舞台・映画のプロデューサーの恋人(チ・グアンヒョン)を持つヨンソンと、急速に接近していくモリ。
左からモリ、米国人、サンウォン |
米国帰りの男・サンウォン(のちに、ゲストハウスの女主人の親戚であることが分る)とゲストハウスで知り合ったそのモリは、韓国の人気エリアである「経理団」(キョンリダン)に行く途中、サンウォンの友人である韓国語を流暢に話す米国人と、初対面で意気投合する仲になる。
「ドアのメモは残っていた。留守のままなのだ。この方法なら、彼女が戻ればすぐ分る。もう、住んでさえいないかも知れないが」(モリのモノローグ)

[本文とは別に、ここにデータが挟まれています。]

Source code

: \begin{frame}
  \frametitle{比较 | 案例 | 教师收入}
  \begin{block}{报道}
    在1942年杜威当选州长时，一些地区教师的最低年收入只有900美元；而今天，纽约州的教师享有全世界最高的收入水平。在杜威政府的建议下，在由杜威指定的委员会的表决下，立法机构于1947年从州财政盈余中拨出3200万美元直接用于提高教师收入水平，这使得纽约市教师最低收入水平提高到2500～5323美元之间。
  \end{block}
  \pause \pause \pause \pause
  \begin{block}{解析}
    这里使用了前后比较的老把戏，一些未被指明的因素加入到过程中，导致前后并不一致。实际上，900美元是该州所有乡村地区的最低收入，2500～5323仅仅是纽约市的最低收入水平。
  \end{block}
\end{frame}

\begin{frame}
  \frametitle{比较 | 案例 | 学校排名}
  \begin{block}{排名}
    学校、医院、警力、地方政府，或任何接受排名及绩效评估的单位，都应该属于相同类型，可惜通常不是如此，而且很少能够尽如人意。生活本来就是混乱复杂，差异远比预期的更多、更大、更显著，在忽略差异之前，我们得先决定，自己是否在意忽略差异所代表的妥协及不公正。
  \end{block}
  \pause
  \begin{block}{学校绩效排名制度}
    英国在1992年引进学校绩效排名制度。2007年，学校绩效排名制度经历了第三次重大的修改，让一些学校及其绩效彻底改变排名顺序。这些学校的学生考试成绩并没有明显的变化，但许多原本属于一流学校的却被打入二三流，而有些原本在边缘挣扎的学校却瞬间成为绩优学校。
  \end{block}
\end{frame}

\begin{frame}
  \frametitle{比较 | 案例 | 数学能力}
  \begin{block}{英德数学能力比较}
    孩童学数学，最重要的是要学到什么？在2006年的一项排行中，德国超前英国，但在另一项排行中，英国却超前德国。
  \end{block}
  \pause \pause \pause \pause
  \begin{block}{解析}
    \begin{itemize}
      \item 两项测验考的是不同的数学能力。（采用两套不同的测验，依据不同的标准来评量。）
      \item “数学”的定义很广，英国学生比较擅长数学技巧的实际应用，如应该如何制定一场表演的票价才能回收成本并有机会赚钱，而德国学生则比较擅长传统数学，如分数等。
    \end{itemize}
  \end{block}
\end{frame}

次のシーンは、ヨンソンの恋人・チ・グアンヒョンと「自由が丘」で知り合うが、「働けよ」と言われて腹を立て、ケーキに手を付けることなくカフェを出ていくモリのエピソード。
左からヨンソン、チ・グアンヒョン、モリ |
既にヨンソンとのエピソードから、明らかに時系列が前後していることが分明になっている。
そして、ゲストハウスの女主人から、クォンとの関係を聞かれたモリは、「韓国にいた頃、結婚したいと思っていた」と答えたシーンの後、モリが2年前に住んでいたこと、語学学校で講師をしていたこと、そこで韓国人と喧嘩をしたこと、更に、クォンが語学学校の同僚だった事実も判然とする。
「疲れていたが、気力を振り絞り、彼女の部屋へ。メモはまだあった。何もする気になれず、ただ消えてしまいたかった」(モリのモノローグ)
いくら探してもクォンと会えないストレスがピークに達し、サンウォンと飲み明かしてゲストハウスに戻ったとき、モリはヨンソンからのメモを発見する。
「話をしましょう。一日中、あなたのことを考えてた。今夜、10時半からカフェで待ってます。友人以上として、私と会いたいと思ったら来てください」
そして、ヨンソンと関係を持つモリ。
「他には何もいらない。欲しいのはあなただけ」
恋人になって欲しいと頼むモリへのヨンソンの反応である。
しかし、滞在日数が限られているのに、ヨンソンとの関係を後悔するモリがいる。
自分が韓国に来ていることすらも知られず、殆ど諦め状態のモリ。
「きちんとしよう。すべて正直に話すんだ。傷つけずに済む。また彼女と寝た」(モリのモノローグ)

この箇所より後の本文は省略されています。